In the Template DNA preparation subsection of Materials and methods, there is an error in the first and second sentences of the second paragraph. The correct sentences are: The upstream and downstream three nucleobases flanking BmtI site of mNeonGreen template were modified from original ATG (i.e., ATGGCTAGCATG) to TTT (i.e., TTTGCTAGCTTT) or GGG (i.e., GGGGCTAGCGGG), where the underlined region is BmtI recognition site, using QuikChange lightning site-directed mutagenesis kit (Agilent). The primer set for the TTT mutagenesis was TTGCTGTCCACCAGTAAAGCTAGCAAAACCATGATGATGATGATGATGAGAACC and GGTTCTCATCATCATCATCATCATGGTTTTGCTAGCTTTACTGGTGGACAGCAA, and the primer set for the GGG mutagenesis was CCCATTTGCTGTCCACCAGTCCCGCTAGCCCCACCATGATGATGATGATGATG and CATCATCATCATCATCATGGTGGGGCTAGCGGGACTGGTGGACAGCAAATGGG, where the underlined bases are the mutations.

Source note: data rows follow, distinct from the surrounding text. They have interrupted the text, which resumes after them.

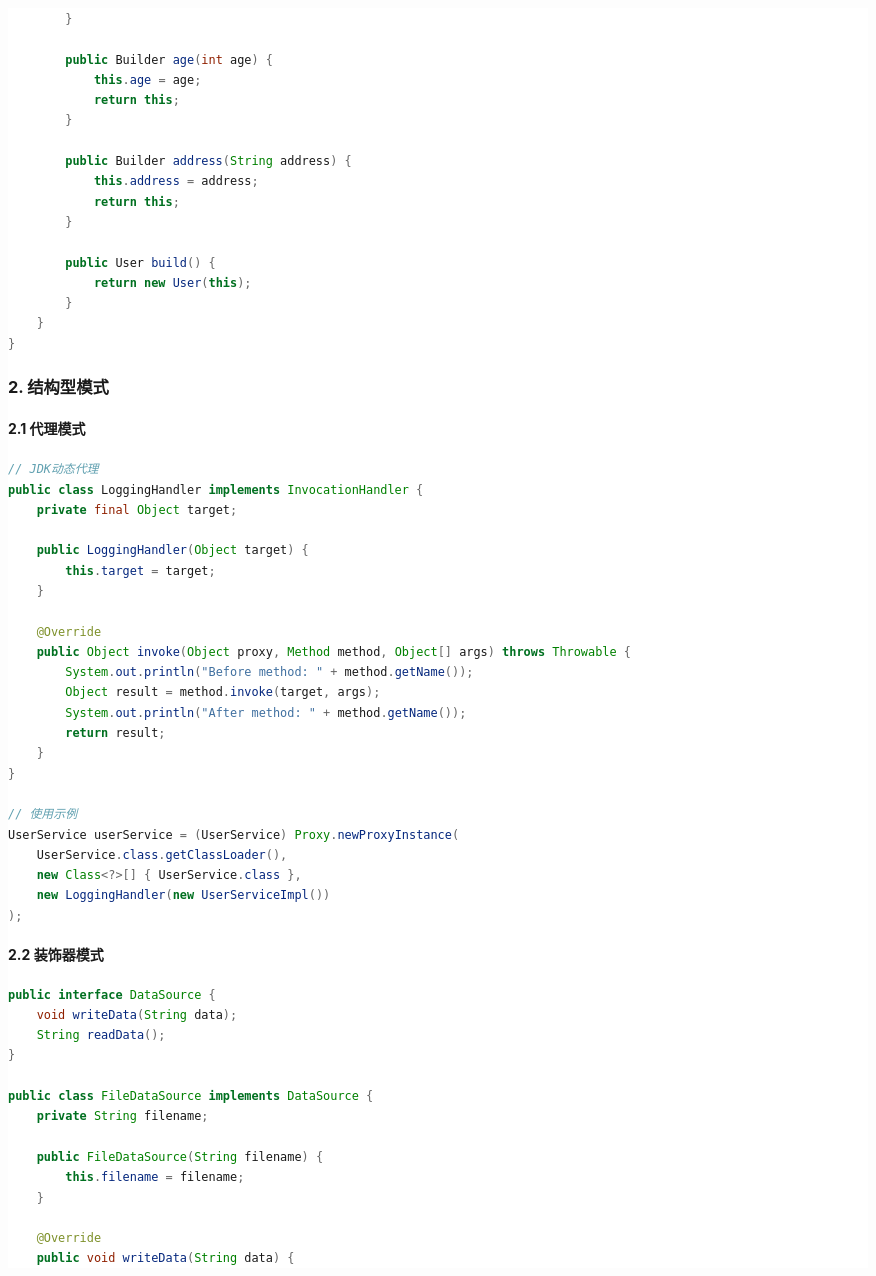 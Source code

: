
```java
        }
        
        public Builder age(int age) {
            this.age = age;
            return this;
        }
        
        public Builder address(String address) {
            this.address = address;
            return this;
        }
        
        public User build() {
            return new User(this);
        }
    }
}
```

### 2. 结构型模式
#### 2.1 代理模式
```java
// JDK动态代理
public class LoggingHandler implements InvocationHandler {
    private final Object target;
    
    public LoggingHandler(Object target) {
        this.target = target;
    }
    
    @Override
    public Object invoke(Object proxy, Method method, Object[] args) throws Throwable {
        System.out.println("Before method: " + method.getName());
        Object result = method.invoke(target, args);
        System.out.println("After method: " + method.getName());
        return result;
    }
}

// 使用示例
UserService userService = (UserService) Proxy.newProxyInstance(
    UserService.class.getClassLoader(),
    new Class<?>[] { UserService.class },
    new LoggingHandler(new UserServiceImpl())
);
```

#### 2.2 装饰器模式
```java
public interface DataSource {
    void writeData(String data);
    String readData();
}

public class FileDataSource implements DataSource {
    private String filename;
    
    public FileDataSource(String filename) {
        this.filename = filename;
    }
    
    @Override
    public void writeData(String data) {
```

In the DNA cleavage by CRISPR-Cas9 subsection of Materials and methods, there is an error in the second sentence of the paragraph. The correct sentence is: For a comparison purpose, two forward primers (CCTCTAATACGACTCACTATAGGCGATGACGATAAGGATCCGAGTTTAAGAGCTATGC; CCT CCTCTAATACGACTCACTATAGGTCGCCTTTCCAGGCCGCCAGTTTAAGAGCTATGC) were designed to prepare the DNA template used for the in vitro transcription of the corresponding guide RNA (sgRNA) targeting the respective sites (underlined sequences of the above primers) of mNeonGreen DNA template.